America was cautioned against what we’ve become. Presidents Washington and Eisenhower (both generals) alerted the nation in their farewell speeches. On Jan. 17, 1961, Eisenhower specifically warned America that, “In the councils of government, we must guard against the acquisition of unwarranted influence, whether sought or unsought, by the military-industrial complex. The potential for the disastrous rise of misplaced power exists and will persist.” So, Orwellian “Nineteen Eighty-Four.” How prescient.
Yet here we are today, forever at war. Why is that? Do you ever wonder why America is forever at war? And is that – our forever warlike status – good for the nation, good for democracy?

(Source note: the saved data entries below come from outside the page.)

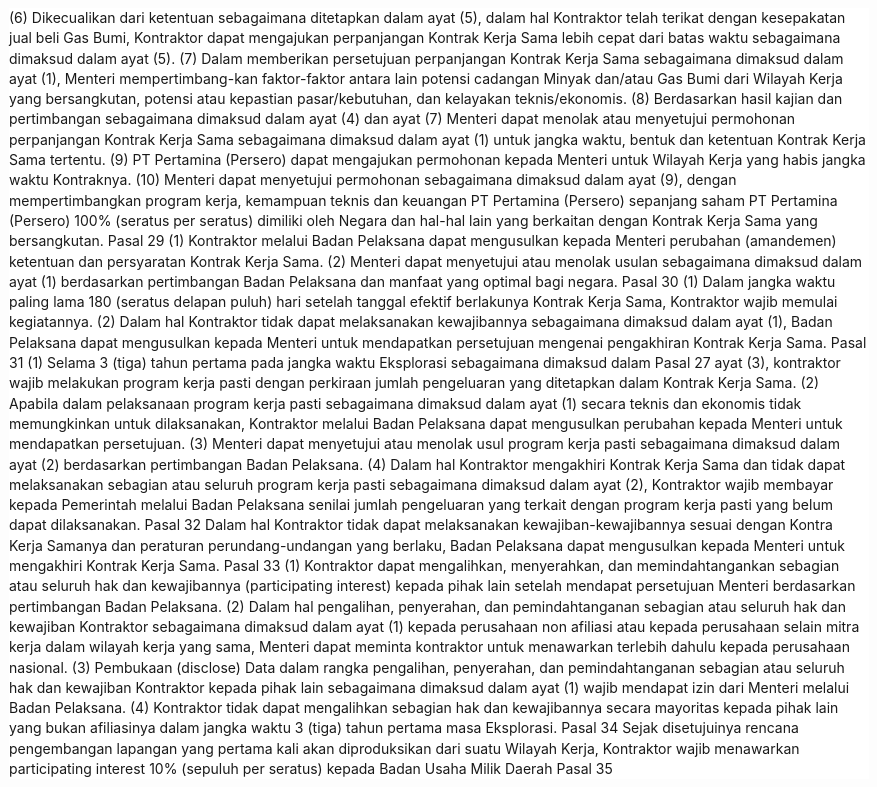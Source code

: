 (6) Dikecualikan dari ketentuan sebagaimana ditetapkan dalam ayat (5), dalam hal Kontraktor telah terikat dengan kesepakatan jual beli Gas Bumi, Kontraktor dapat mengajukan perpanjangan Kontrak Kerja Sama lebih cepat dari batas waktu sebagaimana dimaksud dalam ayat (5).
(7) Dalam memberikan persetujuan perpanjangan Kontrak Kerja Sama sebagaimana dimaksud dalam ayat (1), Menteri mempertimbang-kan faktor-faktor antara lain potensi cadangan Minyak dan/atau Gas Bumi dari Wilayah Kerja yang bersangkutan, potensi atau kepastian pasar/kebutuhan, dan kelayakan teknis/ekonomis.
(8) Berdasarkan hasil kajian dan pertimbangan sebagaimana dimaksud dalam ayat (4) dan ayat (7) Menteri dapat menolak atau menyetujui permohonan perpanjangan Kontrak Kerja Sama sebagaimana dimaksud dalam ayat (1) untuk jangka waktu, bentuk dan ketentuan Kontrak Kerja Sama tertentu.
(9) PT Pertamina (Persero) dapat mengajukan permohonan kepada Menteri untuk Wilayah Kerja yang habis jangka waktu Kontraknya.
(10) Menteri dapat menyetujui permohonan sebagaimana dimaksud dalam ayat (9), dengan mempertimbangkan program kerja, kemampuan teknis dan keuangan PT Pertamina (Persero) sepanjang saham PT Pertamina (Persero) 100% (seratus per seratus) dimiliki oleh Negara dan hal-hal lain yang berkaitan dengan Kontrak Kerja Sama yang bersangkutan.
Pasal 29
(1) Kontraktor melalui Badan Pelaksana dapat mengusulkan kepada Menteri perubahan (amandemen) ketentuan dan persyaratan Kontrak Kerja Sama.
(2) Menteri dapat menyetujui atau menolak usulan sebagaimana dimaksud dalam ayat (1) berdasarkan pertimbangan Badan Pelaksana dan manfaat yang optimal bagi negara.
Pasal 30
(1) Dalam jangka waktu paling lama 180 (seratus delapan puluh) hari setelah tanggal efektif berlakunya Kontrak Kerja Sama, Kontraktor wajib memulai kegiatannya.
(2) Dalam hal Kontraktor tidak dapat melaksanakan kewajibannya sebagaimana dimaksud dalam ayat (1), Badan Pelaksana dapat mengusulkan kepada Menteri untuk mendapatkan persetujuan mengenai pengakhiran Kontrak Kerja Sama.
Pasal 31
(1) Selama 3 (tiga) tahun pertama pada jangka waktu Eksplorasi sebagaimana dimaksud dalam Pasal 27 ayat (3), kontraktor wajib melakukan program kerja pasti dengan perkiraan jumlah pengeluaran yang ditetapkan dalam Kontrak Kerja Sama.
(2) Apabila dalam pelaksanaan program kerja pasti sebagaimana dimaksud dalam ayat (1) secara teknis dan ekonomis tidak memungkinkan untuk dilaksanakan, Kontraktor melalui Badan Pelaksana dapat mengusulkan perubahan kepada Menteri untuk mendapatkan persetujuan.
(3) Menteri dapat menyetujui atau menolak usul program kerja pasti sebagaimana dimaksud dalam ayat (2) berdasarkan pertimbangan Badan Pelaksana.
(4) Dalam hal Kontraktor mengakhiri Kontrak Kerja Sama dan tidak dapat melaksanakan sebagian atau seluruh program kerja pasti sebagaimana dimaksud dalam ayat (2), Kontraktor wajib membayar kepada Pemerintah melalui Badan Pelaksana senilai jumlah pengeluaran yang terkait dengan program kerja pasti yang belum dapat dilaksanakan.
Pasal 32
Dalam hal Kontraktor tidak dapat melaksanakan kewajiban-kewajibannya sesuai dengan Kontra Kerja Samanya dan peraturan perundang-undangan yang berlaku, Badan Pelaksana dapat mengusulkan kepada Menteri untuk mengakhiri Kontrak Kerja Sama.
Pasal 33
(1) Kontraktor dapat mengalihkan, menyerahkan, dan memindahtangankan sebagian atau seluruh hak dan kewajibannya (participating interest) kepada pihak lain setelah mendapat persetujuan Menteri berdasarkan pertimbangan Badan Pelaksana.
(2) Dalam hal pengalihan, penyerahan, dan pemindahtanganan sebagian atau seluruh hak dan kewajiban Kontraktor sebagaimana dimaksud dalam ayat (1) kepada perusahaan non afiliasi atau kepada perusahaan selain mitra kerja dalam wilayah kerja yang sama, Menteri dapat meminta kontraktor untuk menawarkan terlebih dahulu kepada perusahaan nasional.
(3) Pembukaan (disclose) Data dalam rangka pengalihan, penyerahan, dan pemindahtanganan sebagian atau seluruh hak dan kewajiban Kontraktor kepada pihak lain sebagaimana dimaksud dalam ayat (1) wajib mendapat izin dari Menteri melalui Badan Pelaksana.
(4) Kontraktor tidak dapat mengalihkan sebagian hak dan kewajibannya secara mayoritas kepada pihak lain yang bukan afiliasinya dalam jangka waktu 3 (tiga) tahun pertama masa Eksplorasi.
Pasal 34
Sejak disetujuinya rencana pengembangan lapangan yang pertama kali akan diproduksikan dari suatu Wilayah Kerja, Kontraktor wajib menawarkan participating interest 10% (sepuluh per seratus) kepada Badan Usaha Milik Daerah
Pasal 35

Prior to World War II, this wasn’t the case. After 1945 we fought wars and skirmishes and subverted revolutions and ultimately bested communism but it wasn’t on the battlefield. America hasn’t “won” a war since 1945. Why is that? Why does America forever engage in death and mayhem, jeopardizing our national treasury, sacrificing our servicemen and not come out the victor? Who gains as America loses? Ask yourself that question.
I highly recommend that you read the January/February 2015 cover essay in The Atlantic by James Fallows titled, “Why Do The Best Soldiers in the World Keep Losing? The Tragic Decline of the American Military.” I’ve been reading Fallows since the early 1980s. He knows the subject well and is clear and convincing.

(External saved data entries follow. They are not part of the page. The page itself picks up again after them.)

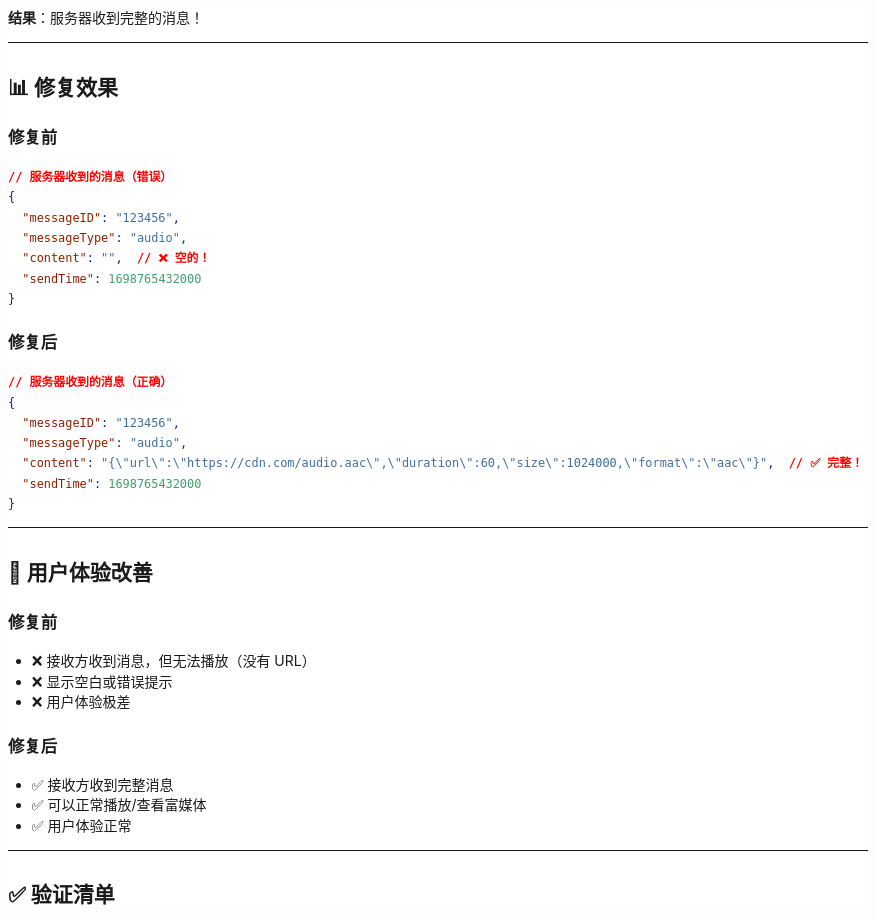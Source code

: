 
**结果**：服务器收到完整的消息！

---

## 📊 修复效果

### 修复前

```json
// 服务器收到的消息（错误）
{
  "messageID": "123456",
  "messageType": "audio",
  "content": "",  // ❌ 空的！
  "sendTime": 1698765432000
}
```

### 修复后

```json
// 服务器收到的消息（正确）
{
  "messageID": "123456",
  "messageType": "audio",
  "content": "{\"url\":\"https://cdn.com/audio.aac\",\"duration\":60,\"size\":1024000,\"format\":\"aac\"}",  // ✅ 完整！
  "sendTime": 1698765432000
}
```

---

## 🎯 用户体验改善

### 修复前

- ❌ 接收方收到消息，但无法播放（没有 URL）
- ❌ 显示空白或错误提示
- ❌ 用户体验极差

### 修复后

- ✅ 接收方收到完整消息
- ✅ 可以正常播放/查看富媒体
- ✅ 用户体验正常

---

## ✅ 验证清单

Space does not allow a complete recapitulation of Fallow’s arguments, but suffice it to say one of his major contentions is “we” (most Americans) have absolutely no contact or relationship with America’s military — and all that that implies. We go to war on a whim, without an understanding of the consequences, without paying any price. (It’s other people’s sons dying. We war on borrowed money. No general societal sacrifice.) Our military leadership is held unaccountable. We continually lose wars that, I argue, should never have been undertaken in the first place.
Who profits even as America loses? Please, now recall Eisenhower and Washington’s prophetic warnings.
You just knew with 9-11 that more American tragedy would follow. We’ve lost trillions of dollars and thousands of men to wars that should never have been contemplated let alone waged. Why is that? Seventeen men plow planes into New York City buildings and as a result the United States invades nations, wasting trillions, sacrificing Americans, yet ultimately loses.
The tail wagging the dog we call America is our military-industrial complex. By some estimates (from 2006) there were 1.25 million military contracts in 433 congressional districts. We’re talking jobs and corporate profits and special interest lobbying and fat salaries and boondoggles and corruption. Did I mention lobbying? It’s the rare congressman who ever challenges military appropriations. War and terrorism are good for business.
Every time there is a terrorist incident (anywhere in world), I am reminded of the song “Amphetamine Annie” by Canned Heat with lyrics, “She saw things in the window. She heard things at the door.” America?
We’ve all heard, “Be afraid. Be very afraid.” Those profiting from America’s forever wars counsel Americans to be exactly that . . . but in closed boardrooms “they” hope (and subvert the people on with), “Be stupid. Be very stupid.”